Pappy Van Winkle used to say that if you must drink your whiskey with water, pour the water into the glass first. That way, you’ll be making a poor thing better, rather than a good thing worse.

So, for the first two types, you want a fine whiskey with excellent balance. That’s obvious for straight sipping. With classic cocktails, you may want to adjust the other ingredients to the whiskey, and tone them down when a better whiskey is used. For creative cocktails, it’s not so much about the best whiskey as it is about the right whiskey.

This is where white whiskeys and young whiskeys can shine. In that third role, you usually want something with a very clear and assertive character.

Are some whiskeys more versatile than others? A good traditional straight rye, like Rittenhouse BIB, Wild Turkey Rye, or Knob Creek Rye, is good straight or in a traditional whiskey cocktail, but can get lost in an elaborate concoction. In that case, a 95% rye like Bulleit, or a very young rye like McKenzie, might work better. Even there, the Bulleit because it has some age on it can be good on its own, while the McKenzie is probably best in a cocktail.

It’s the same with bourbons. Knob Creek, Buffalo Trace, Evan Williams Single Barrel, and Old Forester are all good choices as both straight sippers and in classic cocktails. Most micro-distillery bourbons are best in creative cocktails.

With scotch, very peaty single malts can work straight and in creative cocktails, but tend to overpower the simpler classic cocktails.

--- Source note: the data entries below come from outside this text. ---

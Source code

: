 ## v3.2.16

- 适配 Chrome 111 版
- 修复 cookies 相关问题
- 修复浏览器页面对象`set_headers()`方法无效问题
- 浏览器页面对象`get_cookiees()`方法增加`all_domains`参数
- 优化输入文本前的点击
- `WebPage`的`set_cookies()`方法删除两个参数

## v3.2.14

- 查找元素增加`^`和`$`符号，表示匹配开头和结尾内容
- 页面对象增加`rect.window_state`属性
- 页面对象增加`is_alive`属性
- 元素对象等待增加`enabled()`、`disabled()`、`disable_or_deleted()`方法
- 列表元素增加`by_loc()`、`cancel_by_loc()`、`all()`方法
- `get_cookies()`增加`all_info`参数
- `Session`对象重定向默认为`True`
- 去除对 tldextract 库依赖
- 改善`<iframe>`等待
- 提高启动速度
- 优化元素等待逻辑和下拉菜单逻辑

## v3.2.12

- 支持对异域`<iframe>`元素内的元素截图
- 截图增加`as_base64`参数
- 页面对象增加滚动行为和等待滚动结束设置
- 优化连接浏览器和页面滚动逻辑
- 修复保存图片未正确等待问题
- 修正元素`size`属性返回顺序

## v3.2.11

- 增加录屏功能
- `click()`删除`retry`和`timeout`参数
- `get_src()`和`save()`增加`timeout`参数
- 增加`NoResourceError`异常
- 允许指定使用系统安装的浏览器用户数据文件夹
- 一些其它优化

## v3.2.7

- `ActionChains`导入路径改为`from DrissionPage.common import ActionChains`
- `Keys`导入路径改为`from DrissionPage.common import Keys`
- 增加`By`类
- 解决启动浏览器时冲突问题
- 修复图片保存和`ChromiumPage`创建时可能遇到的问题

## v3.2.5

Marketers need to understand how their products show best and market accordingly. It has become knee jerk in spirits marketing to always provide cocktail recipes. But if your product is a fine, fully aged, well balanced whiskey, just perfect by itself, you may do it a disservice by pushing cocktails of any kind. Instead, be more creative about telling consumers how to enjoy your product.

7 comments:

Anonymous said...

Mr. Cowdery,

While I enjoyed your essay and agree with approaching drinks in the tripartite manner you describe, I feel compelled to reprimand you concerning your statement that "white tequilas and rums" are for mixing. Having intensively explored both of these spirits for a number of years, I can report that a great many tequila lovers not only sip their blancos neat but would much sooner mix a reposado of equal merit. Straight up rum drinkers are probably a somewhat smaller proportion of the community, but they too are well represented. Surely, any spirit of quality and complexity is a worthy sipper (although personally I often mix even the finest with a simple juice and water concoction), and there is no need to relegate entire categories of spirit (except maybe that abomination called vodka) to second-class status.

Curt

Chuck Cowdery said...

I agree entirely. If you re-read my statement, I didn't say that is my opinion. I said it is an opinion often stated by the makers of cognac, tequila, and rum. I offered it as an example. I did not endorse it.

Chuck Cowdery said...

Also, if you feel mixing spirits have second class status, you don't hear that from me.

Anonymous said...

Thank you for clarifying--I hoped you might respond in that way, but wanted to be sure. Your stating that a person will "learn" something, without expressing a caveat, suggested to me that you did not disagree. Glad to hear otherwise.

To clarify my own use of "second class status," I am referring to the limitation rather than the use identified. I feel the same way when someone says a type of spirit is "only" for sipping neat, even if they think this is a veneration.

Nice corresponding with you. Great blog.

Curt

SteveBM said...

Nice post. Agree 1000% with the closing paragraph. Alas, cocktails are pop culture today and pop culture sells product. Pop culture also kills the enthusiast. My Pappy is dead...

eric said...

Coming from a wine background I've been searching for a good quality, moderately priced whiskey for the well, thus to be used in classic cocktails like the Old Fashioned. I'm surprised I didn't see Old Grand-dad bib listed. Isn't it a great qpr? Cheers, Eric

Chuck Cowdery said...

Old Grand-Dad BIB is an excellent choice for classic cocktails. It has a great, high rye flavor and it's cheap.